A restaurant, a dinner and a side-serving of shock

Wed, Aug 8, 2012, 01:00

   

FOUR YEARS ago, after Herman Koch finished writing The Dinner, his sixth novel, the Dutch author asked several friends to read the manuscript before he sent it to his publisher. The response to Koch’s chillingly funny story, about a fateful encounter between two brothers and their spouses in an Amsterdam restaurant, was generally positive.

Each of his readers shared the same reservation, however, about one particular chapter. In the offending section, the novel’s dissembling narrator encourages his son to write a school essay which opposes capital punishment while suggesting that “inhuman” offenders such as paedophile rapists should meet a fatal “accident” before going to trial, which results in a jolting contretemps between the father and his offspring’s headmaster.

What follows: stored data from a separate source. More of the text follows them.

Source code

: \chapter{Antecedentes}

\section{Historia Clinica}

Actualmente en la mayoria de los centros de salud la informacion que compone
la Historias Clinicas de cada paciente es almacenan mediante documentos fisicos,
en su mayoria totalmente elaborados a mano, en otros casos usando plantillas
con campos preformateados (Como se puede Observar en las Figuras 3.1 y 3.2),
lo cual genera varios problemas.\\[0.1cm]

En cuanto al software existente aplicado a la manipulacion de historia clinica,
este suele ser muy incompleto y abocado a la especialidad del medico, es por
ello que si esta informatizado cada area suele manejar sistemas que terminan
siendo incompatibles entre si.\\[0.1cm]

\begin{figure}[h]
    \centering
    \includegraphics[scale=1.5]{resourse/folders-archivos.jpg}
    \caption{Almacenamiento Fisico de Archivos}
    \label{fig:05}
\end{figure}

“All the people who read the book said I should leave that chapter out, because it’s so grim and horrible, but I thought, well maybe there’s something there that gets on people’s nerves, so I left it in,” says Koch, over sips of espresso in a Dublin hotel, before motioning to the paper on his sofa. “I don’t say they (paedophiles) have to be eliminated, but there is some feeling, especially if it’s your child, that you might think about becoming violent, actually. And of course we say openly we believe in justice and of course I would never do it, it’s stupid to even say it. But it’s the feeling, the emotion is still there.”

Throughout his career as an acclaimed novelist and satirical television star in his native Holland, Koch has been on a mission to unsettle. Judging by the newly published English translation of The Dinner, not to mention the amiably matter-of-fact manner in which he discusses troubling topics, it is a role the 58-year-old writer fills with some aplomb.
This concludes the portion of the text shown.